Adults should have 22.5 international units, or IUs, of vitamin E each day. Most people get enough vitamin E to fulfill this requirement from foods including nuts such as almonds, avocados and vegetable oils. In the Age-Related Eye Disease Study, subjects took 400 IUs of vitamin E in addition to vitamin C, beta-carotene and zinc. The researchers theorized that vitamin E's strong antioxidant properties helped make it effective against macular degeneration. Taking supplemental vitamin E along with vitamin C may also treat uveitis, a condition in which one of the layers in the eye becomes inflamed and obscures vision.
Your body needs vitamin A to produce rhodopsin, the receptors in your retina that allow your eye to react to light. Without enough vitamin A in your diet, you may be unable to see in dim light, a condition known as night blindness. A severe or prolonged vitamin A deficiency can ultimately result in corneal ulcers, scarring, and eventually, a complete loss of vision. Women need 2,333 IUs of vitamin A daily, while men require 3,000 IUs. You can avoid becoming deficient in vitamin A by eating plenty of fresh fruits and vegetables, particularly yellow or orange produce like sweet potatoes, carrots or cantaloupe. Beta-carotene is a compound that your body converts to a usable form of vitamin A. Participants in the Age-Related Eye Disease Study took 15 milligrams of beta-carotene each day.
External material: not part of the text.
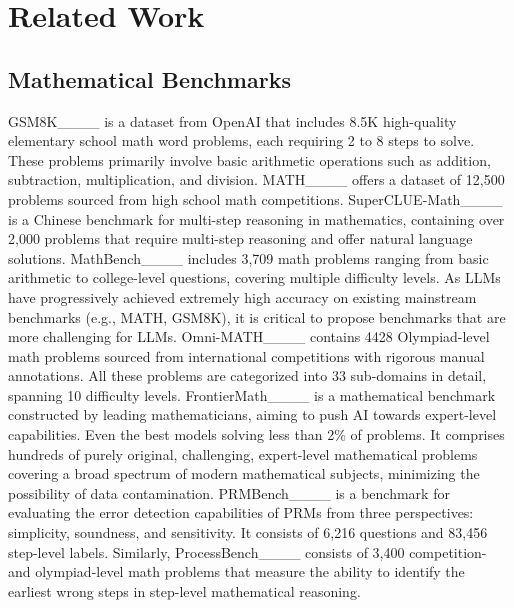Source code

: \section{Related Work}
\subsection{Mathematical Benchmarks}
GSM8K____ is a dataset from OpenAI that includes 8.5K high-quality elementary school math word problems, each requiring 2 to 8 steps to solve. These problems primarily involve basic arithmetic operations such as addition, subtraction, multiplication, and division. MATH____ offers a dataset of 12,500 problems sourced from high school math competitions. SuperCLUE-Math____ is a Chinese benchmark for multi-step reasoning in mathematics, containing over 2,000 problems that require multi-step reasoning and offer natural language solutions. MathBench____ includes 3,709 math problems ranging from basic arithmetic to college-level questions, covering multiple difficulty levels. As LLMs have progressively achieved extremely high accuracy on existing mainstream benchmarks (e.g., MATH, GSM8K), it is critical to propose benchmarks that are more challenging for LLMs. Omni-MATH____ contains 4428 Olympiad-level math problems sourced from international competitions with rigorous manual annotations. All these problems are categorized into 33 sub-domains in detail, spanning 10 difficulty levels. FrontierMath____ is a mathematical benchmark constructed by leading mathematicians, aiming to push AI towards expert-level capabilities. Even the best models solving less than 2\% of problems. It comprises hundreds of purely original, challenging, expert-level mathematical problems covering a broad spectrum of modern mathematical subjects, minimizing the possibility of data contamination. PRMBench____ is a benchmark for evaluating the error detection capabilities of PRMs from three perspectives: simplicity, soundness, and sensitivity. It consists of 6,216 questions and 83,456 step-level labels. Similarly, ProcessBench____ consists of 3,400 competition- and olympiad-level math problems that measure the ability to identify the earliest wrong steps in step-level mathematical reasoning.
While vitamin D is most often associated with bone health, a study published in the April 2011 issue of "Archives of Ophthalmology" indicates that the higher a woman's intake of vitamin D from both food and dietary supplements, the lower her risk of developing early age-related macular degeneration. The reason for this may lay in the fact that vitamin D can help inhibit tissue inflammation and the development of abnormal blood vessels that contribute to the eye condition. Your skin synthesizes some vitamin D when you're exposed to direct sunlight, but good food sources include eggs, fatty fish such as salmon and vitamin D-fortified products like breakfast cereal or milk. Adults should aim to get at least 600 IUs of vitamin D daily.